In 1999 the Kosovan exodus continued.  As the civil war (1975-2002) continued, Angolans fled into Zambia.

refwomen-buduburam22

And a new civil war in Liberia forced thousands into Ghana, where the Buduburam camp was set up to accommodate them.  It’s still there, one of a number of refugee camps which have become permanent settlements, and is home to 42,000 people.

In 2000, the so-called Century of Refugees came to an end.

You don’t see them run, because they aren’t on the nightly news shows. But in the last few weeks, tens of thousands of hungry Afghans have been moving toward Herat, near the border of Iran, driven by civil war, bad government, winter and the worst drought in decades.

They aren’t alone. A continent away, renewed fighting in the Congo has people on the run again, this time into Zambia, where Angolans are also seeking shelter. In West Africa, the small nation of Guinea, with three million people, is being overwhelmed by hundreds of thousands of people fleeing a cruel government in Liberia and a civil war in Sierra Leone.

https://www.nytimes.com/2000/12/31/weekinreview/the-world-the-century-of-refugees-ends-and-continues.html

In 2001 Afghanistan became one of the major sources of refugees.  Many fled the harsh rule of the Taliban, but more were displaced after the US invasion, prompted by the attack on the World Trade Centre.  Many went to Pakistan which had received its first wave of Afghan refugees during the Soviet war in the late 1970s.   By the end of 2001, there were over four million.

afghan

In 2002, Afghans continued to seek refuge, in Pakistan and in Iran.
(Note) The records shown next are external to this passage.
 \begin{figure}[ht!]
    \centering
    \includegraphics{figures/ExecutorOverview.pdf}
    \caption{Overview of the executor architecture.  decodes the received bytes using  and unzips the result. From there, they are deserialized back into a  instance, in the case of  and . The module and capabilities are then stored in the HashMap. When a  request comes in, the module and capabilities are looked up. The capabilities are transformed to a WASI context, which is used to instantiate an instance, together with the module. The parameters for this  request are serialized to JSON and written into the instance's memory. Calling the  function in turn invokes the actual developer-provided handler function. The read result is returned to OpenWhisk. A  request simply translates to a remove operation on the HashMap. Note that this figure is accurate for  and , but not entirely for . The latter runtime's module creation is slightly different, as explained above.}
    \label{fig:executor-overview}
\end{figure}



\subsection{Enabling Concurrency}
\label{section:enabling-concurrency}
In 2003, Human Rights Watch reported on the difficulties facing Serb refugees in Croatia, and the obstacles to their return home.  The Central African Republic experienced the latest in a long line of coups and uprisings, resulting in around 42,000 refugees fleeing to neighbouring Chad, as well as 200,000 being internally displaced.

7. New Arrivals from CAR

In 2004,  MSF appealed for aid as around 110,000 refugees from Darfur crossed the border into Chad.  North Korean refugees fled to Mongolia, which was trying hard to maintain good relations with both North and South Korea, and resisting opening a UN-administered refugee processing camp.

darfur

In 2005, whilst the Bosnian war had been over for more than three years, the vast majority of refugees had not returned home.  The crisis in Kosovo had created around 1.5 m refugees and displaced persons. More than 400 Uzbek citizens sought asylum in neighbouring Kyrgyzstan following the 13 May 2005 uprising in the Uzbek town of Andijan. They remain in refugee camps in southern Kyrgyzstan awaiting a decision on their future. Around 38,000 refugees fled Togo to Benin and Ghana after political violence triggered by a disputed presidential election.

uzbeks.jpg

In 2006, the UNHCR resumed its voluntary repatriation programme for Congolese refugees in Tanzania. As many as 50,000 refugees from Lebanon crossed into Syria at one single border point, to escape Israeli airstrikes.  Syrian authorities report more than 140,000 people have entered their country from Lebanon since the crisis started.  Iran was the largest refugee haven, mainly for Iraqis and Afghans.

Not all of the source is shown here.